The recent trouble in the third-party asset-backed commercial paper(ABCP)market isn’t due to lax rules sanctioned by the Office of the Superintendent of Financial Institutions, said superintendent Julie Dickson.

Speaking in Montreal this morning, she said there are two ABCP markets in Canada: one sponsored by Canadian banks, which OSFI oversees, and one sponsored by unregulated players.

“ABCP vehicles sponsored by Canadian banks had either global style liquidity lines or market disruption lines in place; it depended on the bank,” said Dickson. “Despite headlines suggesting lax rules, loose rules, or different rules, Canadian rules are robust and aligned with international standards.”

For ABCP sponsored by non-banks, the situation is different. Such vehicles chose to negotiate general market disruption liquidity lines exclusively.

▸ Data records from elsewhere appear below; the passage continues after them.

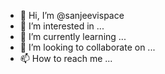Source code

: - 👋 Hi, I’m @sanjeevispace
- 👀 I’m interested in ...
- 🌱 I’m currently learning ...
- 💞️ I’m looking to collaborate on ...
- 📫 How to reach me ...

<!---
sanjeevispace/sanjeevispace is a ✨ special ✨ repository because its `README.md` (this file) appears on your GitHub profile.
You can click the Preview link to take a look at your changes.
--->
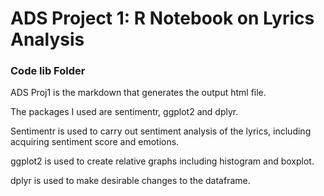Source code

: # ADS Project 1:  R Notebook on Lyrics Analysis

### Code lib Folder

ADS Proj1 is the markdown that generates the output html file. 

The packages I used are sentimentr, ggplot2 and dplyr. 

Sentimentr is used to carry out sentiment analysis of the lyrics, including acquiring sentiment score and emotions.

ggplot2 is used to create relative graphs including histogram and boxplot.

dplyr is used to make desirable changes to the dataframe.

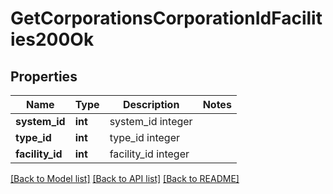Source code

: # GetCorporationsCorporationIdFacilities200Ok

## Properties
Name | Type | Description | Notes
------------ | ------------- | ------------- | -------------
**system_id** | **int** | system_id integer | 
**type_id** | **int** | type_id integer | 
**facility_id** | **int** | facility_id integer | 

[[Back to Model list]](../README.md#documentation-for-models) [[Back to API list]](../README.md#documentation-for-api-endpoints) [[Back to README]](../README.md)


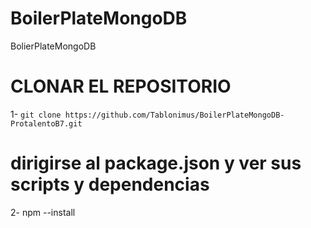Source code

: # BoilerPlateMongoDB


BolierPlateMongoDB

# CLONAR EL REPOSITORIO

1- `git clone https://github.com/Tablonimus/BoilerPlateMongoDB-ProtalentoB7.git`


# dirigirse al package.json y ver sus scripts y dependencias

2- npm --install

# 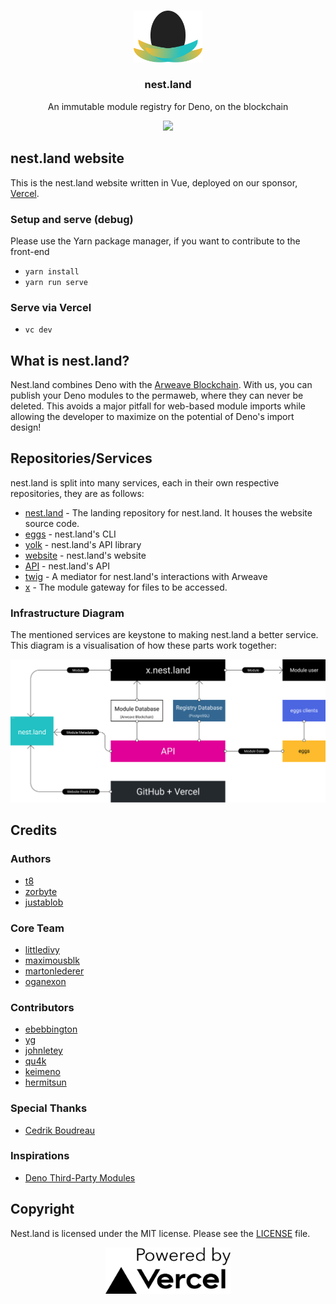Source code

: <br />
<p align="center">
  <a href="https://nest.land/">
    <img src="../public/images/nest.land/logo_light.svg" alt="nest.land logo (light version)" width="110">
  </a>

  <h3 align="center">nest.land</h3>

  <p align="center">
    An immutable module registry for Deno, on the blockchain
 </p>
 <p align="center">
  <img src="https://opencollective.com/nestdotland/tiers/badge.svg" />
 </p>
</p>

<!-- markdownlint-disable first-line-heading -->
## nest.land website
<!-- markdownlint-enable first-line-heading -->
This is the nest.land website written in Vue, deployed on our sponsor, [Vercel](https://vercel.com?utm_source=nest-land).

### Setup and serve (debug)
Please use the Yarn package manager, if you want to contribute to the front-end
- `yarn install`
- `yarn run serve`

### Serve via Vercel
- `vc dev`  

## What is nest.land?

Nest.land combines Deno with the [Arweave Blockchain](https://www.arweave.org/). With us, you can publish your Deno modules to the permaweb, where they can never be deleted. This avoids a major pitfall for web-based module imports while allowing the developer to maximize on the potential of Deno's import design!

## Repositories/Services

nest.land is split into many services, each in their own respective repositories, they are as follows:

- [nest.land](https://github.com/nestdotland/nest.land) - The landing repository for nest.land.
  It houses the website source code.
- [eggs](https://github.com/nestdotland/eggs) - nest.land's CLI
- [yolk](https://github.com/nestdotland/yolk) - nest.land's API library
- [website](https://github.com/nestdotland/website) - nest.land's website
- [API](https://github.com/nestdotland/api) - nest.land's API
- [twig](https://github.com/nestdotland/twig) - A mediator for nest.land's interactions with Arweave
- [x](https://github.com/nestdotland/x) - The module gateway for files to be accessed.

### Infrastructure Diagram

The mentioned services are keystone to making nest.land a better service.
This diagram is a visualisation of how these parts work together:

![Diagram of nest.land infrastructure](../public/nest-diagram.svg)

## Credits

### Authors

- [t8](https://github.com/t8)
- [zorbyte](https://github.com/zorbyte)
- [justablob](https://github.com/justablob)

### Core Team

- [littledivy](https://github.com/littledivy)
- [maximousblk](https://github.com/maximousblk)
- [martonlederer](https://github.com/martonlederer)
- [oganexon](https://github.com/oganexon)

### Contributors

- [ebebbington](https://github.com/ebebbington)
- [yg](https://github.com/yg)
- [johnletey](https://github.com/johnletey)
- [qu4k](https://github.com/Qu4k)
- [keimeno](https://github.com/Keimeno)
- [hermitsun](https://github.com/HermitSun)

### Special Thanks

- [Cedrik Boudreau](https://github.com/cedriking)

### Inspirations

- [Deno Third-Party Modules](https://deno.land/x)


## Copyright

Nest.land is licensed under the MIT license. Please see the [LICENSE](../LICENSE) file.

 <p align="center">
  <a href="https://vercel.com?utm_source=nest-land">
    <img src="../public/images/vercel/powered_by_vercel.jpg" alt="Powered by Vercel" width="200">
  </a>
</p>
   
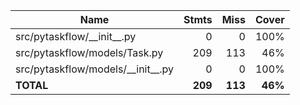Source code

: | Name                                  |    Stmts |     Miss |   Cover |
|-------------------------------------- | -------: | -------: | ------: |
| src/pytaskflow/\_\_init\_\_.py        |        0 |        0 |    100% |
| src/pytaskflow/models/Task.py         |      209 |      113 |     46% |
| src/pytaskflow/models/\_\_init\_\_.py |        0 |        0 |    100% |
|                             **TOTAL** |  **209** |  **113** | **46%** |
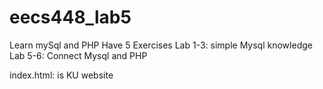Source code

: # eecs448_lab5
Learn mySql and PHP
Have 5 Exercises
Lab 1-3: simple Mysql knowledge
Lab 5-6: Connect Mysql and PHP

index.html: is KU website
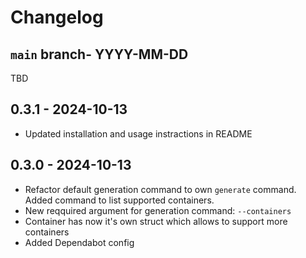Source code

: # Changelog

## `main` branch- YYYY-MM-DD

TBD

## 0.3.1 - 2024-10-13

- Updated installation and usage instractions in README

## 0.3.0 - 2024-10-13

- Refactor default generation command to own `generate` command. Added command to list supported containers.
- New reqquired argument for generation command: `--containers`
- Container has now it's own struct which allows to support more containers
- Added Dependabot config
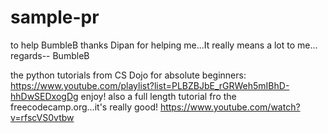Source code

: # sample-pr
to help BumbleB
        thanks Dipan for helping me...It really means a lot to me...
                      regards-- BumbleB


the python tutorials from CS Dojo for absolute beginners:
https://www.youtube.com/playlist?list=PLBZBJbE_rGRWeh5mIBhD-hhDwSEDxogDg
enjoy!
also a full length tutorial fro the freecodecamp.org...it's really good!
https://www.youtube.com/watch?v=rfscVS0vtbw
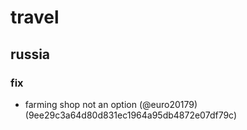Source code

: # travel

## russia

### fix

* farming shop not an option (@euro20179) (9ee29c3a64d80d831ec1964a95db4872e07df79c)



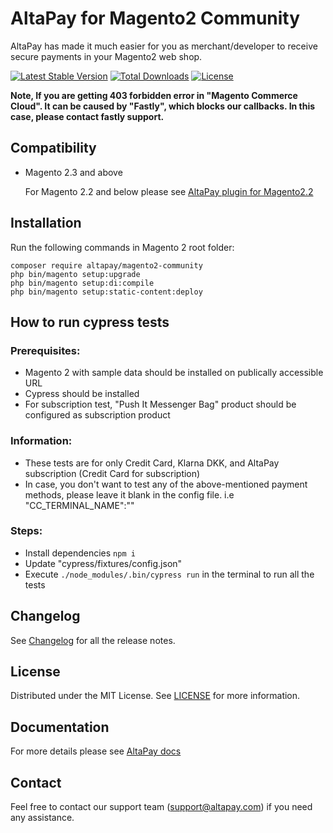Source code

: # AltaPay for Magento2 Community

AltaPay has made it much easier for you as merchant/developer to receive secure payments in your Magento2 web shop.

[![Latest Stable Version](http://poser.pugx.org/altapay/magento2-community/v)](https://packagist.org/packages/altapay/magento2-community)
[![Total Downloads](http://poser.pugx.org/altapay/magento2-community/downloads)](https://packagist.org/packages/altapay/magento2-community)
[![License](http://poser.pugx.org/altapay/magento2-community/license)](https://packagist.org/packages/altapay/magento2-community)

**Note, If you are getting 403 forbidden error in "Magento Commerce Cloud". It can be caused by "Fastly", which blocks our callbacks. In this case, please contact fastly support.**

## Compatibility
- Magento 2.3 and above

    For Magento 2.2 and below please see [AltaPay plugin for Magento2.2](https://github.com/AltaPay/plugin-magento2)

## Installation
Run the following commands in Magento 2 root folder:

    composer require altapay/magento2-community
    php bin/magento setup:upgrade
    php bin/magento setup:di:compile
    php bin/magento setup:static-content:deploy


## How to run cypress tests

### Prerequisites:

* Magento 2 with sample data should be installed on publically accessible URL
* Cypress should be installed
* For subscription test, "Push It Messenger Bag" product should be configured as subscription product

### Information: 

* These tests are for only Credit Card, Klarna DKK, and AltaPay subscription (Credit Card for subscription)
* In case, you don't want to test any of the above-mentioned payment methods, please leave it blank in the config file. i.e "CC_TERMINAL_NAME":""

### Steps:

* Install dependencies `npm i`
* Update "cypress/fixtures/config.json" 
* Execute `./node_modules/.bin/cypress run` in the terminal to run all the tests

## Changelog

See [Changelog](CHANGELOG.md) for all the release notes.

## License

Distributed under the MIT License. See [LICENSE](LICENSE) for more information.

## Documentation

For more details please see [AltaPay docs](https://github.com/AltaPay/plugin-magento2-community/wiki/Documentation)

## Contact
Feel free to contact our support team (support@altapay.com) if you need any assistance.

“When market confidence waned,” she added, “these conduits could not negotiate global style lines and were unsuccessful in availing themselves of liquidity under general market disruption lines, given disagreements over the terms they had agreed to with their liquidity providers.”

Close to 90% of the banks that these entities were dealing with were offshore foreign banks and the rules under which they operate are not set by OSFI. Canadian banks that OSFI oversees were very small in providing liquidity. Very few Canadian banks provided liquidity and when they did it was for very small amounts: a total of $1.8 billion in liquidity lines, according to OSFI estimates.

Dickson noted that it isn’t OSFI’s role to use its powers over banks to regulate capital markets. “As a prudential regulator we do not tell Canadian investors what to invest in or not invest in,” she said. “We do not tell unregulated players how to go about their business. We do not tell banks to provide liquidity to certain players and on what conditions.”

She added that Canadian investors knew they were buying ABCP with one rating and limited liquidity lines. Standard & Poor’s put out reports explaining why they would not rate a product that had liquidity lines that could only be drawn in the event of a general market disruption. It suggested that liquidity lines that were better for the investor.

“Others such as DBRS believed that general market disruption lines were sufficient given the higher level of credit enhancement in Canadian structures compared to international structures,” Dickson said. “Sophisticated investors and advisors supported the DBRS view.”